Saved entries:
= = = = =

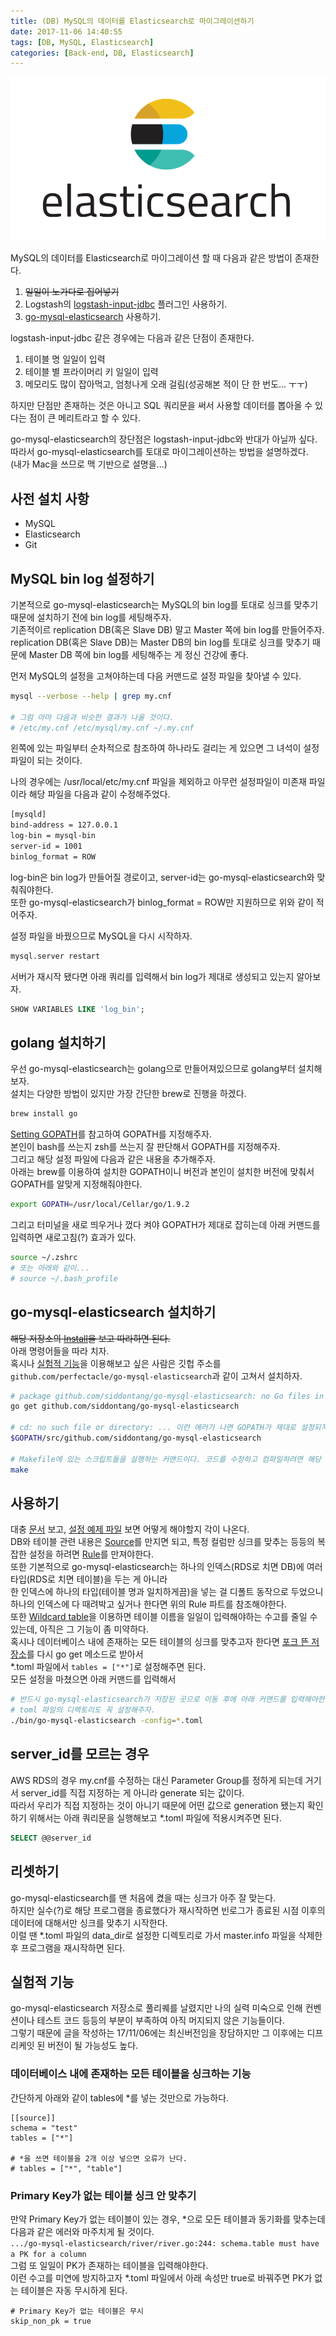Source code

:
 ```yaml
---
title: (DB) MySQL의 데이터를 Elasticsearch로 마이그레이션하기
date: 2017-11-06 14:40:55
tags: [DB, MySQL, Elasticsearch]
categories: [Back-end, DB, Elasticsearch]
---
```

![](mysql-to-elasitcsearch/thumb.png)

MySQL의 데이터를 Elasticsearch로 마이그레이션 할 때 다음과 같은 방법이 존재한다.  
1. ~~일일이 노가다로 집어넣기~~
2. Logstash의 [logstash-input-jdbc](https://www.elastic.co/guide/en/logstash/current/plugins-inputs-jdbc.html) 플러그인 사용하기.  
3. [go-mysql-elasticsearch](https://github.com/siddontang/go-mysql-elasticsearch) 사용하기.  

logstash-input-jdbc 같은 경우에는 다음과 같은 단점이 존재한다.  
1. 테이블 명 일일이 입력  
2. 테이블 별 프라이머리 키 일일이 입력  
3. 메모리도 많이 잡아먹고, 엄청나게 오래 걸림(성공해본 적이 단 한 번도... ㅜㅜ)

하지만 단점만 존재하는 것은 아니고 SQL 쿼리문을 써서 사용할 데이터를 뽑아올 수 있다는 점이 큰 메리트라고 할 수 있다.  

go-mysql-elasticsearch의 장단점은 logstash-input-jdbc와 반대가 아닐까 싶다.  
따라서 go-mysql-elasticsearch를 토대로 마이그레이션하는 방법을 설명하겠다.  
(내가 Mac을 쓰므로 맥 기반으로 설명을...)

## 사전 설치 사항
* MySQL  
* Elasticsearch  
* Git

## MySQL bin log 설정하기
기본적으로 go-mysql-elasticsearch는 MySQL의 bin log를 토대로 싱크를 맞추기 때문에 설치하기 전에 bin log를 세팅해주자.  
기존적이르 replication DB(혹은 Slave DB) 말고 Master 쪽에 bin log를 만들어주자.  
replication DB(혹은 Slave DB)는 Master DB의 bin log를 토대로 싱크를 맞추기 때문에 Master DB 쪽에 bin log를 세팅해주는 게 정신 건강에 좋다.  

먼저 MySQL의 설정을 고쳐야하는데 다음 커맨드로 설정 파일을 찾아낼 수 있다.  
```bash
mysql --verbose --help | grep my.cnf

# 그럼 아마 다음과 비슷한 결과가 나올 것이다.
# /etc/my.cnf /etc/mysql/my.cnf ~/.my.cnf
```
왼쪽에 있는 파일부터 순차적으로 참조하여 하나라도 걸리는 게 있으면 그 녀석이 설정 파일이 되는 것이다.  

나의 경우에는 /usr/local/etc/my.cnf 파일을 제외하고 아무런 설정파일이 미존재 파일이라 해당 파일을 다음과 같이 수정해주었다.  
```bash
[mysqld]
bind-address = 127.0.0.1
log-bin = mysql-bin
server-id = 1001
binlog_format = ROW
```
log-bin은 bin log가 만들어질 경로이고, server-id는 go-mysql-elasticsearch와 맞춰줘야한다.  
또한 go-mysql-elasticsearch가 binlog_format = ROW만 지원하므로 위와 같이 적어주자.  

설정 파일을 바꿨으므로 MySQL을 다시 시작하자.  
```bash
mysql.server restart
```

서버가 재시작 됐다면 아래 쿼리를 입력해서 bin log가 제대로 생성되고 있는지 알아보자.  
```sql
SHOW VARIABLES LIKE 'log_bin';
```

## golang 설치하기
우선 go-mysql-elasticsearch는 golang으로 만들어져있으므로 golang부터 설치해보자.  
설치는 다양한 방법이 있지만 가장 간단한 brew로 진행을 하겠다.    
```bash
brew install go
```

[Setting GOPATH](https://github.com/golang/go/wiki/Setting-GOPATH)를 참고하여 GOPATH를 지정해주자.  
본인이 bash를 쓰는지 zsh를 쓰는지 잘 판단해서 GOPATH를 지정해주자.  
그리고 해당 설정 파일에 다음과 같은 내용을 추가해주자.  
아래는 brew를 이용하여 설치한 GOPATH이니 버전과 본인이 설치한 버전에 맞춰서 GOPATH를 알맞게 지정해줘야한다.  
```bash
export GOPATH=/usr/local/Cellar/go/1.9.2
```

그리고 터미널을 새로 띄우거나 껐다 켜야 GOPATH가 제대로 잡히는데 아래 커맨드를 입력하면 새로고침(?) 효과가 있다.  
```bash
source ~/.zshrc
# 또는 아래와 같이...
# source ~/.bash_profile
```

## go-mysql-elasticsearch 설치하기  
~~해당 저장소의 [Install](https://github.com/siddontang/go-mysql-elasticsearch#install)을 보고 따라하면 된다.~~  
아래 명령어들을 따라 치자.  
혹시나 [실험적 기능](#실험적-기능)을 이용해보고 싶은 사람은 깃헙 주소를 `github.com/perfectacle/go-mysql-elasticsearch`과 같이 고쳐서 설치하자.  
```bash
# package github.com/siddontang/go-mysql-elasticsearch: no Go files in ... 이런 에러가 나면 무시해주자.
go get github.com/siddontang/go-mysql-elasticsearch

# cd: no such file or directory: ... 이런 에러가 나면 GOPATH가 제대로 설정되지 않은 것이니 PATH를 다시 잡거나 터미널을 다시 열고 시도해보자.
$GOPATH/src/github.com/siddontang/go-mysql-elasticsearch

# Makefile에 있는 스크립트들을 실행하는 커맨드이다. 코드를 수정하고 컴파일하려면 해당 커맨드를 실행해야한다.
make
```

## 사용하기  
대충 [문서](https://github.com/siddontang/go-mysql-elasticsearch#how-to-use) 보고, [설정 예제 파일](https://github.com/siddontang/go-mysql-elasticsearch/blob/master/etc/river.toml) 보면 어떻게 해야할지 각이 나온다.  
DB와 테이블 관련 내용은 [Source](https://github.com/siddontang/go-mysql-elasticsearch#source)를 만지면 되고, 특정 컬럼만 싱크를 맞추는 등등의 복잡한 설정을 하려면 [Rule](https://github.com/siddontang/go-mysql-elasticsearch#rule)를 만져야한다.   
또한 기본적으로 go-mysql-elasticsearch는 하나의 인덱스(RDS로 치면 DB)에 여러 타입(RDS로 치면 테이블)을 두는 게 아니라  
한 인덱스에 하나의 타입(테이블 명과 일치하게끔)을 넣는 걸 디폴트 동작으로 두었으니 하나의 인덱스에 다 때려박고 싶거나 한다면 위의 Rule 파트를 참조해야한다.  
또한 [Wildcard table](https://github.com/siddontang/go-mysql-elasticsearch#wildcard-table)을 이용하면 테이블 이름을 일일이 입력해야하는 수고를 줄일 수 있는데, 아직은 그 기능이 좀 미약하다.  
혹시나 데이터베이스 내에 존재하는 모든 테이블의 싱크를 맞추고자 한다면 [포크 뜬 저장소](https://github.com/perfectacle/go-mysql-elasticsearch)를 다시 go get 메소드로 받아서  
*.toml 파일에서 `tables = ["*"]`로 설정해주면 된다.  
모든 설정을 마쳤으면 아래 커맨드를 입력해서 

```bash
# 반드시 go-mysql-elasticsearch가 저장된 곳으로 이동 후에 아래 커맨드를 입력해야한다.
# toml 파일의 디렉토리도 꼭 설정해주자.
./bin/go-mysql-elasticsearch -config=*.toml
```

## server_id를 모르는 경우
AWS RDS의 경우 my.cnf를 수정하는 대신 Parameter Group를 정하게 되는데 거기서 server_id를 직접 지정하는 게 아니라 generate 되는 값이다.  
따라서 우리가 직접 지정하는 것이 아니기 때문에 어떤 값으로 generation 됐는지 확인하기 위해서는 아래 쿼리문을 실행해보고 *.toml 파일에 적용시켜주면 된다.  
```sql
SELECT @@server_id
```

## 리셋하기
go-mysql-elasticsearch를 맨 처음에 켰을 때는 싱크가 아주 잘 맞는다.  
하지만 실수(?)로 해당 프로그램을 종료했다가 재시작하면 빈로그가 종료된 시점 이후의 데이터에 대해서만 싱크를 맞추기 시작한다.  
이럴 땐 *.toml 파일의 data_dir로 설정한 디렉토리로 가서 master.info 파일을 삭제한 후 프로그램을 재시작하면 된다.  

## 실험적 기능
go-mysql-elasticsearch 저장소로 풀리퀘를 날렸지만 나의 실력 미숙으로 인해 컨벤션이나 테스트 코드 등등의 부분이 부족하여 아직 머지되지 않은 기능들이다.  
그렇기 때문에 글을 작성하는 17/11/06에는 최신버전임을 장담하지만 그 이후에는 디프리케잇 된 버전이 될 가능성도 높다.  

### 데이터베이스 내에 존재하는 모든 테이블을 싱크하는 기능
간단하게 아래와 같이 tables에 *를 넣는 것만으로 가능하다.  
```
[[source]]
schema = "test"
tables = ["*"]

# *을 쓰면 테이블을 2개 이상 넣으면 오류가 난다.
# tables = ["*", "table"]
```

### Primary Key가 없는 테이블 싱크 안 맞추기
만약 Primary Key가 없는 테이블이 있는 경우, *으로 모든 테이블과 동기화를 맞추는데 다음과 같은 에러와 마주치게 될 것이다.  
`.../go-mysql-elasticsearch/river/river.go:244: schema.table must have a PK for a column`  
그럼 또 일일이 PK가 존재하는 테이블을 입력해야한다.  
이런 수고를 미연에 방지하고자 *.toml 파일에서 아래 속성만 true로 바꿔주면 PK가 없는 테이블은 자동 무시하게 된다.  
```
# Primary Key가 없는 테이블은 무시
skip_non_pk = true
```
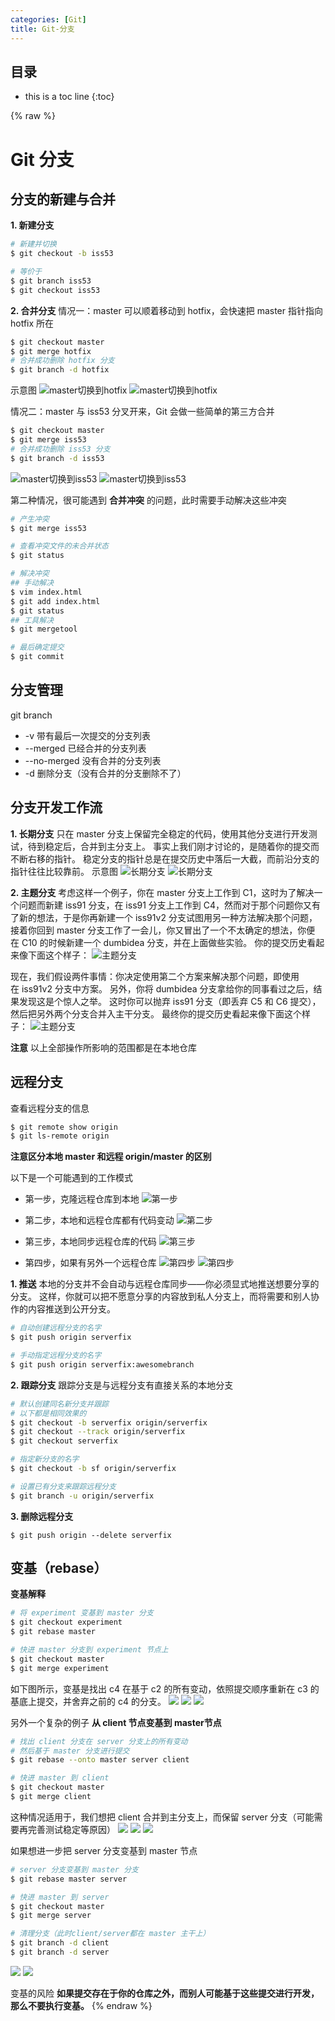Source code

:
 ```yaml
---
categories: [Git]
title: Git-分支
---
```


## 目录
+ this is a toc line
{:toc}

{% raw %}

# Git 分支
## 分支的新建与合并
**1. 新建分支**
```bash
# 新建并切换
$ git checkout -b iss53

# 等价于
$ git branch iss53
$ git checkout iss53
```

**2. 合并分支**
情况一：master 可以顺着移动到 hotfix，会快速把 master 指针指向 hotfix 所在
```bash
$ git checkout master
$ git merge hotfix
# 合并成功删除 hotfix 分支
$ git branch -d hotfix
```
示意图
![master切换到hotfix](https://git-scm.com/book/en/v2/images/basic-branching-4.png)
![master切换到hotfix](https://git-scm.com/book/en/v2/images/basic-branching-5.png)

情况二：master 与 iss53 分叉开来，Git 会做一些简单的第三方合并
```bash
$ git checkout master
$ git merge iss53
# 合并成功删除 iss53 分支
$ git branch -d iss53
```
![master切换到iss53](https://git-scm.com/book/en/v2/images/basic-merging-1.png)
![master切换到iss53](https://git-scm.com/book/en/v2/images/basic-merging-2.png)

第二种情况，很可能遇到 **合并冲突** 的问题，此时需要手动解决这些冲突
```bash
# 产生冲突
$ git merge iss53

# 查看冲突文件的未合并状态
$ git status

# 解决冲突
## 手动解决
$ vim index.html
$ git add index.html
$ git status
## 工具解决
$ git mergetool

# 最后确定提交
$ git commit
```

## 分支管理
git branch
+ -v 带有最后一次提交的分支列表
+ --merged 已经合并的分支列表
+ --no-merged 没有合并的分支列表
+ -d 删除分支（没有合并的分支删除不了）

## 分支开发工作流
**1. 长期分支**
只在 master 分支上保留完全稳定的代码，使用其他分支进行开发测试，待到稳定后，合并到主分支上。
事实上我们刚才讨论的，是随着你的提交而不断右移的指针。 稳定分支的指针总是在提交历史中落后一大截，而前沿分支的指针往往比较靠前。
示意图
![长期分支](https://git-scm.com/book/en/v2/images/lr-branches-1.png)
![长期分支](https://git-scm.com/book/en/v2/images/lr-branches-2.png)

**2. 主题分支**
考虑这样一个例子，你在 master 分支上工作到 C1，这时为了解决一个问题而新建 iss91 分支，在 iss91 分支上工作到 C4，然而对于那个问题你又有了新的想法，于是你再新建一个 iss91v2 分支试图用另一种方法解决那个问题，接着你回到 master 分支工作了一会儿，你又冒出了一个不太确定的想法，你便在 C10 的时候新建一个 dumbidea 分支，并在上面做些实验。 你的提交历史看起来像下面这个样子：
![主题分支](https://git-scm.com/book/en/v2/images/topic-branches-1.png)

现在，我们假设两件事情：你决定使用第二个方案来解决那个问题，即使用在 iss91v2 分支中方案。 另外，你将 dumbidea 分支拿给你的同事看过之后，结果发现这是个惊人之举。 这时你可以抛弃 iss91 分支（即丢弃 C5 和 C6 提交），然后把另外两个分支合并入主干分支。 最终你的提交历史看起来像下面这个样子：
![主题分支](https://git-scm.com/book/en/v2/images/topic-branches-2.png)

**注意**
以上全部操作所影响的范围都是在本地仓库

## 远程分支
查看远程分支的信息
```bash
$ git remote show origin
$ git ls-remote origin
```

**注意区分本地 master 和远程 origin/master 的区别**

以下是一个可能遇到的工作模式
+ 第一步，克隆远程仓库到本地
![第一步](https://git-scm.com/book/en/v2/images/remote-branches-1.png)

+ 第二步，本地和远程仓库都有代码变动
![第二步](https://git-scm.com/book/en/v2/images/remote-branches-2.png)

+ 第三步，本地同步远程仓库的代码
![第三步](https://git-scm.com/book/en/v2/images/remote-branches-3.png)

+ 第四步，如果有另外一个远程仓库
![第四步](https://git-scm.com/book/en/v2/images/remote-branches-4.png)
![第四步](https://git-scm.com/book/en/v2/images/remote-branches-5.png)

**1. 推送**
本地的分支并不会自动与远程仓库同步——你必须显式地推送想要分享的分支。 这样，你就可以把不愿意分享的内容放到私人分支上，而将需要和别人协作的内容推送到公开分支。
```bash
# 自动创建远程分支的名字
$ git push origin serverfix

# 手动指定远程分支的名字
$ git push origin serverfix:awesomebranch
```

**2. 跟踪分支**
跟踪分支是与远程分支有直接关系的本地分支
```bash
# 默认创建同名新分支并跟踪
# 以下都是相同效果的
$ git checkout -b serverfix origin/serverfix
$ git checkout --track origin/serverfix
$ git checkout serverfix

# 指定新分支的名字
$ git checkout -b sf origin/serverfix

# 设置已有分支来跟踪远程分支
$ git branch -u origin/serverfix
```

**3. 删除远程分支**
```
$ git push origin --delete serverfix
```

## 变基（rebase）
**变基解释**
```bash
# 将 experiment 变基到 master 分支
$ git checkout experiment
$ git rebase master

# 快进 master 分支到 experiment 节点上
$ git checkout master
$ git merge experiment
```

如下图所示，变基是找出 c4 在基于 c2 的所有变动，依照提交顺序重新在 c3 的基底上提交，并舍弃之前的 c4 的分支。
![](https://git-scm.com/book/en/v2/images/basic-rebase-1.png)
![](https://git-scm.com/book/en/v2/images/basic-rebase-3.png)
![](https://git-scm.com/book/en/v2/images/basic-rebase-4.png)

另外一个复杂的例子
**从 client 节点变基到 master节点**
```bash
# 找出 client 分支在 server 分支上的所有变动
# 然后基于 master 分支进行提交
$ git rebase --onto master server client

# 快进 master 到 client
$ git checkout master
$ git merge client
```
这种情况适用于，我们想把 client 合并到主分支上，而保留 server 分支（可能需要再完善测试稳定等原因）
![](https://git-scm.com/book/en/v2/images/interesting-rebase-1.png)
![](https://git-scm.com/book/en/v2/images/interesting-rebase-2.png)
![](https://git-scm.com/book/en/v2/images/interesting-rebase-3.png)

如果想进一步把 server 分支变基到 master 节点
```bash
# server 分支变基到 master 分支
$ git rebase master server

# 快进 master 到 server
$ git checkout master
$ git merge server

# 清理分支（此时client/server都在 master 主干上）
$ git branch -d client
$ git branch -d server
```
![](https://git-scm.com/book/en/v2/images/interesting-rebase-4.png)
![](https://git-scm.com/book/en/v2/images/interesting-rebase-5.png)


变基的风险
**如果提交存在于你的仓库之外，而别人可能基于这些提交进行开发，那么不要执行变基。**
{% endraw %}
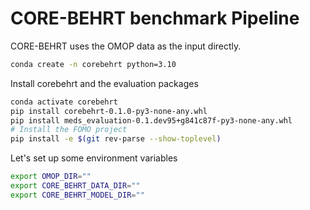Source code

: # CORE-BEHRT benchmark Pipeline
CORE-BEHRT uses the OMOP data as the input directly.

```bash
conda create -n corebehrt python=3.10
```
Install corebehrt and the evaluation packages
```bash
conda activate corebehrt
pip install corebehrt-0.1.0-py3-none-any.whl
pip install meds_evaluation-0.1.dev95+g841c87f-py3-none-any.whl
# Install the FOMO project
pip install -e $(git rev-parse --show-toplevel)
```

Let's set up some environment variables
```bash
export OMOP_DIR=""
export CORE_BEHRT_DATA_DIR=""
export CORE_BEHRT_MODEL_DIR=""
```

= = = = =

DESCRIPTION OF THE TASK: Could you reproduce exactly, and only, the lines from the start of the records through the line containing "3. 메모리도 많이 잡아먹고, 엄청나게", leaving out the pictures?

SOLUTION TO THIS EXERCISE:
Source code

:
 ```yaml
---
title: (DB) MySQL의 데이터를 Elasticsearch로 마이그레이션하기
date: 2017-11-06 14:40:55
tags: [DB, MySQL, Elasticsearch]
categories: [Back-end, DB, Elasticsearch]
---
```

![](mysql-to-elasitcsearch/thumb.png)

MySQL의 데이터를 Elasticsearch로 마이그레이션 할 때 다음과 같은 방법이 존재한다.  
1. ~~일일이 노가다로 집어넣기~~
2. Logstash의 [logstash-input-jdbc](https://www.elastic.co/guide/en/logstash/current/plugins-inputs-jdbc.html) 플러그인 사용하기.  
3. [go-mysql-elasticsearch](https://github.com/siddontang/go-mysql-elasticsearch) 사용하기.  

logstash-input-jdbc 같은 경우에는 다음과 같은 단점이 존재한다.  
1. 테이블 명 일일이 입력  
2. 테이블 별 프라이머리 키 일일이 입력  
3. 메모리도 많이 잡아먹고, 엄청나게 오래 걸림(성공해본 적이 단 한 번도... ㅜㅜ)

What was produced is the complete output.